Data records:
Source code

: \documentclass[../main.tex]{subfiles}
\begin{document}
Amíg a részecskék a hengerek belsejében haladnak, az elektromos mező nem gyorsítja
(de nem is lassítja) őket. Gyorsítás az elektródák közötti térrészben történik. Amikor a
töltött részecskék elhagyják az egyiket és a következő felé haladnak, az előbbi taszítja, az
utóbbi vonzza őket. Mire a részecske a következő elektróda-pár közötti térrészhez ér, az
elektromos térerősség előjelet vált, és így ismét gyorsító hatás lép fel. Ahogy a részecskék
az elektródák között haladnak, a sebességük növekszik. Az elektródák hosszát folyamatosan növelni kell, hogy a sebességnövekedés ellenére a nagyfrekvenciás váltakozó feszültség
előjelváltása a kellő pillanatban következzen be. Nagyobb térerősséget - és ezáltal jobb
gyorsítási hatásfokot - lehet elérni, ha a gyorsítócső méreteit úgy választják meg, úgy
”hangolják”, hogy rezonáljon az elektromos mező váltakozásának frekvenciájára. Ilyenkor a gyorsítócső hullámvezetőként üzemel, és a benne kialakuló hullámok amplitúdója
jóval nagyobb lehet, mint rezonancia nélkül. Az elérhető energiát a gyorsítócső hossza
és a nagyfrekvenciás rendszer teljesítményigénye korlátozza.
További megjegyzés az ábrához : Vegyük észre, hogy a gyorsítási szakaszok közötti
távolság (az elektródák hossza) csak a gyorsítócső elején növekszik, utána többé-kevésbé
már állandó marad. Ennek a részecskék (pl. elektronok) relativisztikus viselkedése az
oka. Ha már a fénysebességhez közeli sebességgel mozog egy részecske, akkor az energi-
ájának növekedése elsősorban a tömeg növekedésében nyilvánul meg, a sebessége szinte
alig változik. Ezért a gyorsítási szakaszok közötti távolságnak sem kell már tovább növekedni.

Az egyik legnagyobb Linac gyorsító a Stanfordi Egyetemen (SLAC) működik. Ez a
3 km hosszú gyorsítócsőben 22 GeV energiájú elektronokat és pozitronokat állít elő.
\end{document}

---

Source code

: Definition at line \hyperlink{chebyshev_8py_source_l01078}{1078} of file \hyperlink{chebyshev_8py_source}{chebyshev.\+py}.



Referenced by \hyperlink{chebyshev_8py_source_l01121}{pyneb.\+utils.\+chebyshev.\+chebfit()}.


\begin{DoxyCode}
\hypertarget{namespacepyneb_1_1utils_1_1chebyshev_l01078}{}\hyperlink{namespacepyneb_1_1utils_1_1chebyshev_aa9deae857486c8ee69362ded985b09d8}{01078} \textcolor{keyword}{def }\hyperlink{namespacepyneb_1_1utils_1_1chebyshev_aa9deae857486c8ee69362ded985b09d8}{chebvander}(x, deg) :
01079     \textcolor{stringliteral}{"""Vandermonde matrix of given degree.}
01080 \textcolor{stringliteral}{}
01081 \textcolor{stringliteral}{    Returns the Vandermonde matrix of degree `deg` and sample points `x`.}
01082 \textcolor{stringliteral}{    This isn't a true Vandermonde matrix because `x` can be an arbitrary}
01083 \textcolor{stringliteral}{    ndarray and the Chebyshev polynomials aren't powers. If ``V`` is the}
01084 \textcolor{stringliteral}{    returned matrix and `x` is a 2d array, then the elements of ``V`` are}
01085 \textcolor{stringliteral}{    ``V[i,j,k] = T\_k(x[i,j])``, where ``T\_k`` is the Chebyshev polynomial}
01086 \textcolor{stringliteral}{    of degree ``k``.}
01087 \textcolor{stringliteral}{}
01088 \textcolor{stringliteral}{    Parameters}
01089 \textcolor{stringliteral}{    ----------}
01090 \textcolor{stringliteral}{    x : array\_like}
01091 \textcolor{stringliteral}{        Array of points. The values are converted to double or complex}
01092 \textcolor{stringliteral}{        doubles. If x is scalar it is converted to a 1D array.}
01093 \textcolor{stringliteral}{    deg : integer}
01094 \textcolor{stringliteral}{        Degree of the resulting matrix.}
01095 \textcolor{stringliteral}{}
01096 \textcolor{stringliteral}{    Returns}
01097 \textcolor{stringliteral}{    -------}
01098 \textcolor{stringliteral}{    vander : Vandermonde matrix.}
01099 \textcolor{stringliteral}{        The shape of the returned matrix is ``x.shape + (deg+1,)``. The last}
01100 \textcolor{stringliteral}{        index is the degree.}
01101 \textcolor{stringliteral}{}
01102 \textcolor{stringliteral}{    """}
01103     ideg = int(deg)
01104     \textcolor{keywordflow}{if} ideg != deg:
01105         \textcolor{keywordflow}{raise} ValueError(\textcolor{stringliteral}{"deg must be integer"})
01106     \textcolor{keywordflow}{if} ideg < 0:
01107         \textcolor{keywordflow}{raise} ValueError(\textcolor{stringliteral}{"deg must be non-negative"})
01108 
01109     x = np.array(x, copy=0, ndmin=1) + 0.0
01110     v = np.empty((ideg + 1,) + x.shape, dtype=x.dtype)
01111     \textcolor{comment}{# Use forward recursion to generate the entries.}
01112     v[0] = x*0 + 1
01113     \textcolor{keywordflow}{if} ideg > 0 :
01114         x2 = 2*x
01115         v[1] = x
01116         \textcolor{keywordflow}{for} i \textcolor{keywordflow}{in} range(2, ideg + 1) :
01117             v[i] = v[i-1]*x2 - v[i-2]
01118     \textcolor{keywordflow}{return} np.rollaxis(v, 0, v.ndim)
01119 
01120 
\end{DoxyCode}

--

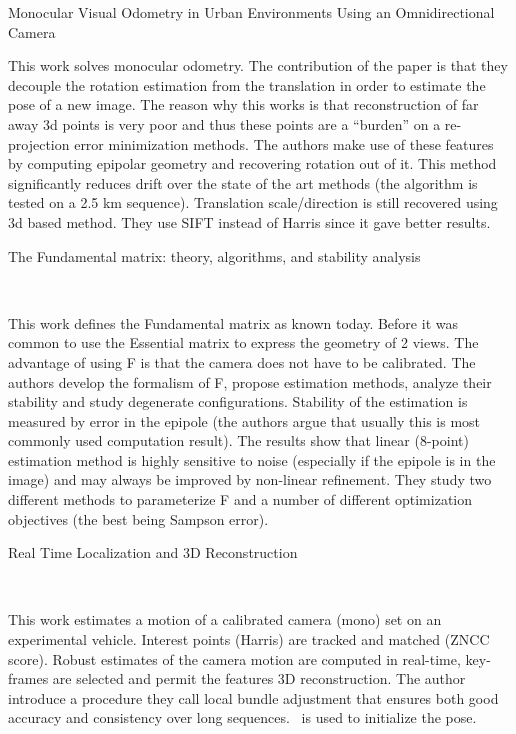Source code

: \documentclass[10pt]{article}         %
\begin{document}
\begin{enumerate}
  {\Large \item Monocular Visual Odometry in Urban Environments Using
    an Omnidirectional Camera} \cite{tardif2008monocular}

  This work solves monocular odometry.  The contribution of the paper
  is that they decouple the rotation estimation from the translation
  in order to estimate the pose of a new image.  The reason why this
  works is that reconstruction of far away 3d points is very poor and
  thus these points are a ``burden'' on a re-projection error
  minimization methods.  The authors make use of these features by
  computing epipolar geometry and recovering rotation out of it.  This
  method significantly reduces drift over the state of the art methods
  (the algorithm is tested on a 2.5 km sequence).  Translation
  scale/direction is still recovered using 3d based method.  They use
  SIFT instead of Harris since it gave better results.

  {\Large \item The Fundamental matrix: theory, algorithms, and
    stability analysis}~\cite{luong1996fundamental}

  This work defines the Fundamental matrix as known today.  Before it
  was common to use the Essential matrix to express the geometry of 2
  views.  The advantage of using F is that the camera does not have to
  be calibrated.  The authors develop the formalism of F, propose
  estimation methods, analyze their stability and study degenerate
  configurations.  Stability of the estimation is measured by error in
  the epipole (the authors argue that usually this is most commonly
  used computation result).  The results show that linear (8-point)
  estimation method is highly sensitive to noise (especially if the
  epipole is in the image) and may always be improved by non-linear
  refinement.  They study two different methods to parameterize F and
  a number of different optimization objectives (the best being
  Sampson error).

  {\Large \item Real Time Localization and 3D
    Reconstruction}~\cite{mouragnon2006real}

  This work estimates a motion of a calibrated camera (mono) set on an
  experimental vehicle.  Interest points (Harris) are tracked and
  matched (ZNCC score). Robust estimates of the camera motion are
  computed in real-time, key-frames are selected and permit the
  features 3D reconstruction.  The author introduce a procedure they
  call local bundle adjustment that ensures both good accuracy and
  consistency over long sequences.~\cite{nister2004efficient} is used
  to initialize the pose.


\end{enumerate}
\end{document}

Work instruction:
Search the entries for the word "hossza" and pick out every line that holds it.

Solution for this task:
jóval nagyobb lehet, mint rezonancia nélkül. Az elérhető energiát a gyorsítócső hossza
távolság (az elektródák hossza) csak a gyorsítócső elején növekszik, utána többé-kevésbé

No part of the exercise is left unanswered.